Of these, half were sales from FTX’s holdings, which were redeemed for the latter’s bankruptcy settlement. The remaining selling activity involved GBTC shareholders who capitalized on their arbitrage opportunities with GBTC shares, opting for lower-priced spot ETFs. Since the sales began, GBTC’s discount to Net Asset Value (NAV) has been reduced to 0.06% currently. Additionally, Chainanalysis, an on-chain analytics firm, has reported some selling activity from significant Bitcoin holders, known as ‘whales’.
These structural sales have dominated the past week and have put additional pressure on Bitcoin’s value, which has fallen 20% from its recent high of USD 49,000.
The market sentiment for Bitcoin is likely to remain bearish until the selling pressure from GBTC eases. But there is optimism that this correction will be short-lived. For one, FTX has sold out all its GBTC shares. Secondly, as interest from regular investors begins to warm up to Bitcoin Spot ETFs, secular demand will ultimately drive prices higher.
Throughout Bitcoin’s history, sharp price corrections are not uncommon. Its inherently high volatility is very much a feature. Sizing of positions is therefore paramount so investors can ride out the short-term volatility to participate in its long-term outperformance over all other assets.
Despite negative performance since the approvals, Bitcoin’s long-term bull trend remains intact. Over longer time frames, Bitcoin is still up 17% and 70% over the past three and twelve-month periods respectively.
Technically, the immediate support level come in at USD 36,000 (Fig. 1). Implied volatilities have largely normalised now with the exception of dates around Bitcoin halving, which still attract some bids. There was a flurry of demand for short-term downside protection that has since abated with Bitcoin prices holding up at around the USD 40,000 level (Fig. 2).

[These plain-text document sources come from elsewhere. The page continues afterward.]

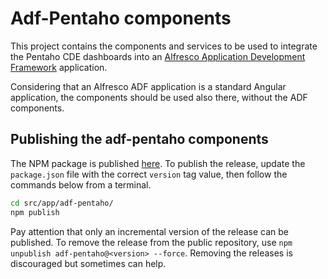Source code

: # Adf-Pentaho components

This project contains the components and services to be used to integrate the Pentaho CDE dashboards into an [Alfresco Application Development Framework](https://github.com/Alfresco/alfresco-ng2-components) application.

Considering that an Alfresco ADF application is a standard Angular application, the components should be used also there, without the ADF components.

## Publishing the adf-pentaho components

The NPM package is published [here](https://www.npmjs.com/package/adf-pentaho).
To publish the release, update the `package.json` file with the correct `version` tag value, then follow the commands below from a terminal.

```sh
cd src/app/adf-pentaho/
npm publish
```

Pay attention that only an incremental version of the release can be published.
To remove the release from the public repository, use `npm unpublish adf-pentaho@<version> --force`. Removing the releases is discouraged but sometimes can help.



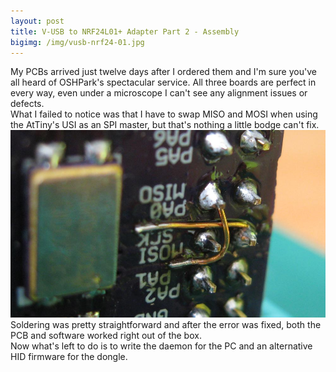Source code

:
```yaml
---
layout: post
title: V-USB to NRF24L01+ Adapter Part 2 - Assembly
bigimg: /img/vusb-nrf24-01.jpg
---
```


My PCBs arrived just twelve days after I ordered them and I'm sure you've all heard of OSHPark's spectacular service. All three boards are perfect in every way, even under a microscope I can't see any alignment issues or defects.  
What I failed to notice was that I have to swap MISO and MOSI when using the AtTiny's USI as an SPI master, but that's nothing a little bodge can't fix.  
![bodge](/img/vusb-nrf24-bodge.jpg)  
Soldering was pretty straightforward and after the error was fixed, both the PCB and software worked right out of the box.  
Now what's left to do is to write the daemon for the PC and an alternative HID firmware for the dongle.
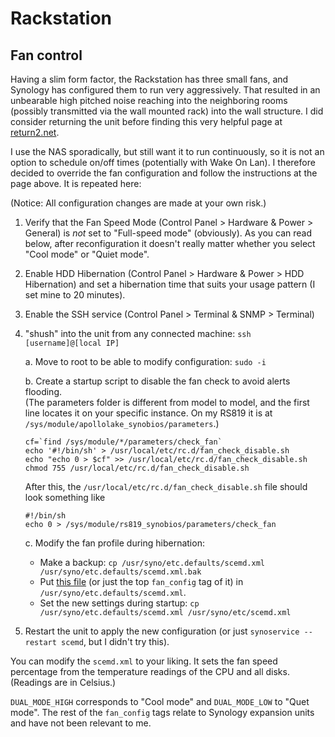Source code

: # Rackstation

## Fan control
Having a slim form factor, the Rackstation has three small fans, and Synology has configured them
to run very aggressively. That resulted in an unbearable high pitched noise reaching into the
neighboring rooms (possibly transmitted via the wall mounted rack) into the wall structure. I did
consider returning the unit before finding this very helpful page at [return2.net](https://return2.net/how-to-make-synology-diskstation-fans-quieter/).

I use the NAS sporadically, but still want it to run continuously, so it is not an option to
schedule on/off times (potentially with Wake On Lan). I therefore decided to override the fan
configuration and follow the instructions at the page above. It is repeated here:

(Notice: All configuration changes are made at your own risk.)

1. Verify that the Fan Speed Mode (Control Panel > Hardware & Power > General) is *not* set to "Full-speed mode" (obviously). As you can read below, after reconfiguration it doesn't really matter whether you select "Cool mode" or "Quiet mode".

2. Enable HDD Hibernation (Control Panel > Hardware & Power > HDD Hibernation) and set a hibernation
time that suits your usage pattern (I set mine to 20 minutes).

3. Enable the SSH service (Control Panel > Terminal & SNMP > Terminal)

4. "shush" into the unit from any connected machine: `ssh [username]@[local IP]`

    a. Move to root to be able to modify configuration: `sudo -i`
  
    b. Create a startup script to disable the fan check to avoid alerts flooding.\
       (The parameters folder is different from model to model, and the first line locates it on your specific instance. On my RS819 it is at `/sys/module/apollolake_synobios/parameters`.)
     
    ```
    cf=`find /sys/module/*/parameters/check_fan`
    echo '#!/bin/sh' > /usr/local/etc/rc.d/fan_check_disable.sh
    echo "echo 0 > $cf" >> /usr/local/etc/rc.d/fan_check_disable.sh
    chmod 755 /usr/local/etc/rc.d/fan_check_disable.sh
    ```
   
    After this, the `/usr/local/etc/rc.d/fan_check_disable.sh` file should look something like

    ```
    #!/bin/sh
    echo 0 > /sys/module/rs819_synobios/parameters/check_fan
    ```

    c. Modify the fan profile during hibernation:
      - Make a backup: `cp /usr/syno/etc.defaults/scemd.xml /usr/syno/etc.defaults/scemd.xml.bak`
      - Put [this file](scemd.xml) (or just the top `fan_config` tag of it) in `/usr/syno/etc.defaults/scemd.xml`.
      - Set the new settings during startup: `cp /usr/syno/etc.defaults/scemd.xml /usr/syno/etc/scemd.xml`

5. Restart the unit to apply the new configuration (or just `synoservice --restart scemd`, but I didn't try this).

You can modify the `scemd.xml` to your liking. It sets the fan speed percentage from the temperature readings of the CPU and all disks. (Readings are in Celsius.)

`DUAL_MODE_HIGH` corresponds to "Cool mode" and `DUAL_MODE_LOW` to "Quet mode". The rest of the `fan_config` tags relate to Synology expansion units and have not been relevant to me.
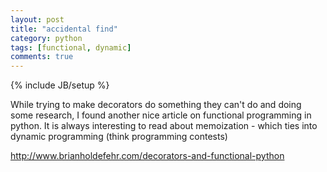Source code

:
 ```yaml
---
layout: post
title: "accidental find"
category: python
tags: [functional, dynamic]
comments: true
---
```

{% include JB/setup %}
  
While trying to make decorators do something they can't do and doing some research, I found another nice article on functional programming in python.  It is always interesting to read about memoization - which ties into dynamic programming (think programming contests)
  
<http://www.brianholdefehr.com/decorators-and-functional-python>

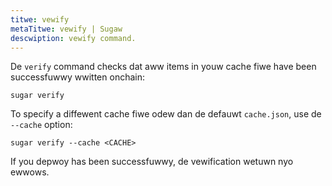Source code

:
 ```yaml
---
titwe: vewify
metaTitwe: vewify | Sugaw
descwiption: vewify command.
---
```


De `verify` command checks dat aww items in youw cache fiwe have been successfuwwy wwitten onchain:

```
sugar verify
```

To specify a diffewent cache fiwe odew dan de defauwt `cache.json`, use de `--cache` option:

```
sugar verify --cache <CACHE>
```

If you depwoy has been successfuwwy, de vewification wetuwn nyo ewwows.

JP Morgan recently expressed skepticism about the potential for an Ethereum Spot ETF, despite precedence set by the approval of a Bitcoin Spot ETF. This caution stems from the SEC’s history of lengthy decision-making processes, even though Ethereum futures ETFs suggest implicit commodity recognition. The earliest possible approval for an Ethereum Spot ETF is anticipated to be around early May 2024, coinciding with the final deadlines for Ark21Shares and VanEck.
Despite these uncertainties and the broader crypto market downturn, Ethereum’s network activity is at its highest since November 2021 (when Ethereum was at its all-time high of USD 4,800), highlighting its continued economic value of the blockchain. Its Dencun upgrade is also progressing, having completed the first of three testnet upgrades, with plans to go live on the mainnet in the next quarter. Admittedly, it would still need stability (in Bitcoin) to realise the full potential of Ethereum’s value.